As previously stated, it’s not a pressing issue currently, but the best solution is to take care of the issue altogether so that it’s never a problem to begin with.

I personally recommend taking Barclay’s approach to password resetting. When an account holder calls, the customer answers their security questions, and the customer service agent changes the password to a temporary. Your users aren’t going to be changing passwords often because of the persistent login anyway. If an account service representative is too prohibitive/costly at this stage (hired for this particular purpose or stresses the workload of current agents too much), the mobile notification of password changes should be more than sufficient.

How secure connections are made:

When you communicate using a wireless technology, anyone with the correct equipment can intercept it. Since anyone can see the unencrypted communication between devices, your device first “talks” by sending a hello message containing the max protocol (SSL/TLS) version it supports and a list of cipher suites (types of encryption it supports). The server (in this case Robinhood) picks a cipher suite from the list and replies with a message telling your device which one it has chosen.

The Secure Sockets Layer/Transport Layer Security (SSL/TLS) are the two protocols used for this process. SSL is the older less secure proprietary protocol and shouldn’t be used at all anymore but can still be found in use. supports TLS 1.2, 1.1, and 1.0 so no need to worry. The terms SSL/TLS are often used interchangeably but technically are different since each refers to a different version of the protocol.

To keep this as simple as possible, I’m going to keep a high-level view of what comprises a cipher suite and slim-down what certificates are.

The server will also attach its certificate when it returns the message stating which cipher suite it has chosen.
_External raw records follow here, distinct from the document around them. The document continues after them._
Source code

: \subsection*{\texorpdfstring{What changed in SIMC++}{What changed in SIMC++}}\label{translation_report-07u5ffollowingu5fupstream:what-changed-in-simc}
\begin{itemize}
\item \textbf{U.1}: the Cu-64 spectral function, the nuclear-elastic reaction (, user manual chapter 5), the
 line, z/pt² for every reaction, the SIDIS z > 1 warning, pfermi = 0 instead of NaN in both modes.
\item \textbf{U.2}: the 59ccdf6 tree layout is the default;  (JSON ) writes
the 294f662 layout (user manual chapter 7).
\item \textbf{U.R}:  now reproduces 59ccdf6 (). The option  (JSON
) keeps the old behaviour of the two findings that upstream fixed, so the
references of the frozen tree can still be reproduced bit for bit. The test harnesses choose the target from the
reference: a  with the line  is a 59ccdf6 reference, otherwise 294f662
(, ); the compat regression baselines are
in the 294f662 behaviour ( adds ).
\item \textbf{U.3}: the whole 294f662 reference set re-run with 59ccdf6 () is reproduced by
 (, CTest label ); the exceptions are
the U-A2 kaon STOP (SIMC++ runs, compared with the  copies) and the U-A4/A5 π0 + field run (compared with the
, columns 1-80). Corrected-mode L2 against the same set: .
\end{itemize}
The job of a certificate is to say “this third-party we both trust knows who I am and can vouch for me” and provides other useful information. There’s more to it but that’ll cover it in a nutshell.

Once the initial negotiations are completed and the cipher suite is chosen, a symmetric key (we’ll call this “private-key”) generated by the client (you) will be encrypted using an asymmetric (what we’ll call “half-key-1”) cipher the server provides publicly (this allows anyone to encrypt messages with this “half-key-1,” but only the server can decrypt them properly by using the second “half-key-2”). The server will use its private “half-key-2” to decrypt the “private key” the client (you) sent and begin communicating securely using this new “private key” by encrypting new communications only the two of you (theoretically) will be able to decrypt. Throughout this process, Message Authentication Codes (MACs) are used to verify that the messages haven’t been tampered with.

The Transport Layer Security (TLS) encryption information I took directly from connecting to Robinhood’s website and viewing their certificate details. I then verified the certificate through their Certificate Authority (Robinhood’s CA is Digicert), not information provided by Robinhood. I used this particular method for any users who want to easily replicate these steps (once connected to the website, click the green lock icon next to their name in the address bar).

My client connected using TLS 1.2 and used ECDHE-RSA (Elliptic Curve Diffe-Hellman Exchange and Rivest-Shamir-Adleman) as “half-key-1” and AES-128-GCM (Advanced Encryption Standard-128bit-Galois/Counter Message) as “private key”.

For anyone who wants to get an incredibly detailed in-depth look at how your computer communicates this information, there is a wonderful free and open source software (FOSS) called Wireshark.

Sensitive information and capital secured with Robinhood…
Security Test: PASS

Immediate Growth Steps:

I’ve recommended these few as immediate growth steps because they range from very simple to an intermediate level of complexity and most importantly can be implemented in a short time-frame.

1) Institute a Pay What You Want (PWYW) plan.

A PWYW business model is one in which the product/service itself is free and people are allowed to pay whatever they believe it’s worth. Some people will pay more, some less, and some nothing at all.

People want to pay because Robinhood has already offered them an amazing service. Every dollar is one that someone wants to give, not forced to. That is powerful.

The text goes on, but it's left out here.